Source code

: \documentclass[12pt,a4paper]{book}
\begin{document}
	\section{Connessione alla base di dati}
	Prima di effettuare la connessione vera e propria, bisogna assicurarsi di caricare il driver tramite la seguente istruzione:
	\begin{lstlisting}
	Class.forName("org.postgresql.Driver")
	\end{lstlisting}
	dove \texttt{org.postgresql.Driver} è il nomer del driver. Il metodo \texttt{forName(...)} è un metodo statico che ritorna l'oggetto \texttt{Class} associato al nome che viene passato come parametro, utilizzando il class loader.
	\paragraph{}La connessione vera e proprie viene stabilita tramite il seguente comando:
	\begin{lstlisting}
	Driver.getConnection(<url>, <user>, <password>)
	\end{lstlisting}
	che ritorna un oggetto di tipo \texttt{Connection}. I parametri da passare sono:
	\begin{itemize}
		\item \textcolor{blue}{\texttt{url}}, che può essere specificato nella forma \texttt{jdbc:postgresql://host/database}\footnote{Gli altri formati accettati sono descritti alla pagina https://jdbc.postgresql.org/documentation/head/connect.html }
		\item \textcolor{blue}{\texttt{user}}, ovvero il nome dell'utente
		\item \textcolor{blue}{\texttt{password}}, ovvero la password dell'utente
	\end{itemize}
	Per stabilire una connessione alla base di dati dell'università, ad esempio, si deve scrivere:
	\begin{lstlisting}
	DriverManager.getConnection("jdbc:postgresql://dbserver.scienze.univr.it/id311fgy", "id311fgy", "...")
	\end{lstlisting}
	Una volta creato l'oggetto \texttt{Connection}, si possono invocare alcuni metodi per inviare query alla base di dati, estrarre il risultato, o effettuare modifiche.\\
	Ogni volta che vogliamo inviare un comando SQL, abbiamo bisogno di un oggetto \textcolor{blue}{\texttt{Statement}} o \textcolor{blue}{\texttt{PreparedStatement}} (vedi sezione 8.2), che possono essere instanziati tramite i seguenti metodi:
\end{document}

- [TASK DIRECTIONS]
None of the records may be skipped; each is to be repeated exactly.

- [EXERCISE RESPONSE]
Source code

: \documentclass[12pt,a4paper]{book}
\begin{document}
	\section{Connessione alla base di dati}
	Prima di effettuare la connessione vera e propria, bisogna assicurarsi di caricare il driver tramite la seguente istruzione:
	\begin{lstlisting}
	Class.forName("org.postgresql.Driver")
	\end{lstlisting}
	dove \texttt{org.postgresql.Driver} è il nomer del driver. Il metodo \texttt{forName(...)} è un metodo statico che ritorna l'oggetto \texttt{Class} associato al nome che viene passato come parametro, utilizzando il class loader.
	\paragraph{}La connessione vera e proprie viene stabilita tramite il seguente comando:
	\begin{lstlisting}
	Driver.getConnection(<url>, <user>, <password>)
	\end{lstlisting}
	che ritorna un oggetto di tipo \texttt{Connection}. I parametri da passare sono:
	\begin{itemize}
		\item \textcolor{blue}{\texttt{url}}, che può essere specificato nella forma \texttt{jdbc:postgresql://host/database}\footnote{Gli altri formati accettati sono descritti alla pagina https://jdbc.postgresql.org/documentation/head/connect.html }
		\item \textcolor{blue}{\texttt{user}}, ovvero il nome dell'utente
		\item \textcolor{blue}{\texttt{password}}, ovvero la password dell'utente
	\end{itemize}
	Per stabilire una connessione alla base di dati dell'università, ad esempio, si deve scrivere:
	\begin{lstlisting}
	DriverManager.getConnection("jdbc:postgresql://dbserver.scienze.univr.it/id311fgy", "id311fgy", "...")
	\end{lstlisting}
	Una volta creato l'oggetto \texttt{Connection}, si possono invocare alcuni metodi per inviare query alla base di dati, estrarre il risultato, o effettuare modifiche.\\
	Ogni volta che vogliamo inviare un comando SQL, abbiamo bisogno di un oggetto \textcolor{blue}{\texttt{Statement}} o \textcolor{blue}{\texttt{PreparedStatement}} (vedi sezione 8.2), che possono essere instanziati tramite i seguenti metodi:
\end{document}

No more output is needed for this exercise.